While at RCA, Djelic had heard from colleagues about Harvard's first-rate schools in both business and public administration and decided to enroll in the joint MBA/MPA Program. My time at HBS was a wonderful learning experience, Djelic says, noting that it included a summer as a Nonprofit Management Fellow at a UN economic institute in Belgrade in 1990. And with so many international students at the School, one truly becomes a world citizen through one's HBS friends. Meanwhile, at the Kennedy School, Djelic met economist Jeffrey Sachs, who in 1991 recruited him for three years' service in Poland and Russia as a top-level advisor to those countries' market-oriented reformers. Sachs's methods are often called shock treatment, but Djelic begs to differ. It's not shock treatment, he declares. It's being honest with the patient and administering the dose of medicine required for recovery.
Those experiences were invaluable for what I'm doing now, Djelic continues. I learned that you can't wait for better conditions because they'll never materialize. There's always political risk involved. And you mustn't hide yourself behind Œthe plan' — have the courage to take action and be recognized as the one who did, so that people can either approve or disapprove.

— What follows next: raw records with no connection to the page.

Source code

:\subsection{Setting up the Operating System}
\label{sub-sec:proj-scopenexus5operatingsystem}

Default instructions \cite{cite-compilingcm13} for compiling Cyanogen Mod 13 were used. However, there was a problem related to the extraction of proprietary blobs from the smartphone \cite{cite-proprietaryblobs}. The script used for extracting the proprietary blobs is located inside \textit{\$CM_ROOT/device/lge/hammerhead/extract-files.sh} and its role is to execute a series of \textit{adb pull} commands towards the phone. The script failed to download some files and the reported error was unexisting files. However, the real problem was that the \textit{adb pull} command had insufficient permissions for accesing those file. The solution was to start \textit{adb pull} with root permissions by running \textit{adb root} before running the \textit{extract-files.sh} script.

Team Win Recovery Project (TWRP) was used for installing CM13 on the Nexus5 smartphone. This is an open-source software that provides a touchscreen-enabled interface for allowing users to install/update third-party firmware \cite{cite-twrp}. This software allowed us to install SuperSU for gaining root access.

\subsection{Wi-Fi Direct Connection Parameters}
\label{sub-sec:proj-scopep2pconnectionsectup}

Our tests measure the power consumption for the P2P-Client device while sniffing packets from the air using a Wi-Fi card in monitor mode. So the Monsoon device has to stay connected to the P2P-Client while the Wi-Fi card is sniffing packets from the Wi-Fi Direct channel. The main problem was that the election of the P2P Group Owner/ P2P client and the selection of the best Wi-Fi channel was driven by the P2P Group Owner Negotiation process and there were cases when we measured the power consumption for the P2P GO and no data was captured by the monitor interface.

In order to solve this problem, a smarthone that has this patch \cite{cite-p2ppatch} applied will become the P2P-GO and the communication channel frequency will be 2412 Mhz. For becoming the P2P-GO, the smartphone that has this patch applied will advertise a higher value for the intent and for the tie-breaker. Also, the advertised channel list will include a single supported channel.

In war-torn Serbia, whose 10.5 million people live with a legacy of violence, courage is not an empty concept. Djelic has made himself a high-profile crusader against endemic corruption, smuggling, and tax evasion. Armed bodyguards protect him on his frequent travels around the country. During a visit in 2001 to a major automobile factory, Djelic and other officials explained to employees that thousands of them would have to be laid off if the plant were to stay in operation. Outraged, the workers smashed the delegation's cars and surrounded the small group. It was an extremely tense situation. I thought maybe this was going to be the end, says Djelic. I told them violence was no answer, and all we could do was negotiate. After three days, the confrontation, covered on national television, ended peacefully and boosted the new government's standing.
Djelic cites a simplified tax system, new labor laws, aggressive privatization (twice as fast as Poland), and a 5.5 percent annual growth rate as successes to date. Key tasks ahead are creating bonds of trust between citizens and the state (made manifest in better tax compliance, fewer court actions, and less corruption), reversing the brain drain (we must get back the tens of thousands of educated people who left during the Milosevic years), and strengthening institutions. Despite all the tough measures we've had to take, Djelic observes, our government has more support now than when it took office.
International community assistance for reconstruction will total about $4 billion, Djelic believes. As for the private-sector side, We need to attract some big blue chips, he says. Our selling points are our turnaround value and potential for wealth creation: Societies find it easier to return to high levels they once held than to achieve them for the first time. And after Milosevic, everyone is open to change.
With democracy currently holding sway in Serbia and all of the Balkans, Djelic believes there exists a unique opportunity to bring lasting stability to southeastern Europe. Generous international aid and investment in the region, he contends, will benefit the West geopolitically and reward it financially. We are living a historic moment, says Djelic. That's part of what drew me here. We must seize the opportunity.